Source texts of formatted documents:
***

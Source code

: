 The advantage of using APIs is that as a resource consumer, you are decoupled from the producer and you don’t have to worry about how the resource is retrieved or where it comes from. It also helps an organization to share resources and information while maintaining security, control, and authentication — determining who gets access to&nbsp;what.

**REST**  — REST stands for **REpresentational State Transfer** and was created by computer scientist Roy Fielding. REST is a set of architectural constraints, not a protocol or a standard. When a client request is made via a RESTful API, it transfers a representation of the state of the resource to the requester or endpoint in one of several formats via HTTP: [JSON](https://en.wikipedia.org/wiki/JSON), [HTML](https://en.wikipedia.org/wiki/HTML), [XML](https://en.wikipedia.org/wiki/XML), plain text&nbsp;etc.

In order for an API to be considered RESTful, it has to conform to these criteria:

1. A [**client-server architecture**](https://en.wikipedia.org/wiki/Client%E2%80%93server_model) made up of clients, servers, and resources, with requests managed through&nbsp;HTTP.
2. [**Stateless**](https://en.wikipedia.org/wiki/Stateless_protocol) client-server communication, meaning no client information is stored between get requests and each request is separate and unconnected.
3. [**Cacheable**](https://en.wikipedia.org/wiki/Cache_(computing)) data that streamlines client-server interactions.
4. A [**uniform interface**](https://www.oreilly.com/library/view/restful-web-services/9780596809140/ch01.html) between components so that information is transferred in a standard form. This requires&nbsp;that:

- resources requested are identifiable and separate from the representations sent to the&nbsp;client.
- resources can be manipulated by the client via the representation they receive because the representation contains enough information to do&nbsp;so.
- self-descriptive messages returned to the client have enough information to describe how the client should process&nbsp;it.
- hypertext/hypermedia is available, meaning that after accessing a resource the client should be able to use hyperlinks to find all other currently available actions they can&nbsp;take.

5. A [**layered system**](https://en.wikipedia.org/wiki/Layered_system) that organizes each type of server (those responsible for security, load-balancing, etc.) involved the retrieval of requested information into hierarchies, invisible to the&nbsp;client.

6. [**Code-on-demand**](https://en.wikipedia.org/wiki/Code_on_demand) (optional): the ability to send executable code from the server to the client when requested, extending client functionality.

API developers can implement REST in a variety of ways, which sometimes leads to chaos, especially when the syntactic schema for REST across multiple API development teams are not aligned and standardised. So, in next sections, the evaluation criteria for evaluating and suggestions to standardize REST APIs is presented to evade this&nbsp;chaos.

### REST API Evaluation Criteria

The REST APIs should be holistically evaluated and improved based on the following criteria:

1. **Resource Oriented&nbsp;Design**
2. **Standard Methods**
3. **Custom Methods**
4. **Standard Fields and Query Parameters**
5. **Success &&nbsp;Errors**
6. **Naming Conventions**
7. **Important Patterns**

***

■ WHAT IS BEING ASKED: Your task is to copy exactly, and only, the lines from the line with "The REST APIs" through the last line of the entries, both included.

■ EXERCISE OUTPUT:
The REST APIs should be holistically evaluated and improved based on the following criteria:

1. **Resource Oriented&nbsp;Design**
2. **Standard Methods**
3. **Custom Methods**
4. **Standard Fields and Query Parameters**
5. **Success &&nbsp;Errors**
6. **Naming Conventions**
7. **Important Patterns**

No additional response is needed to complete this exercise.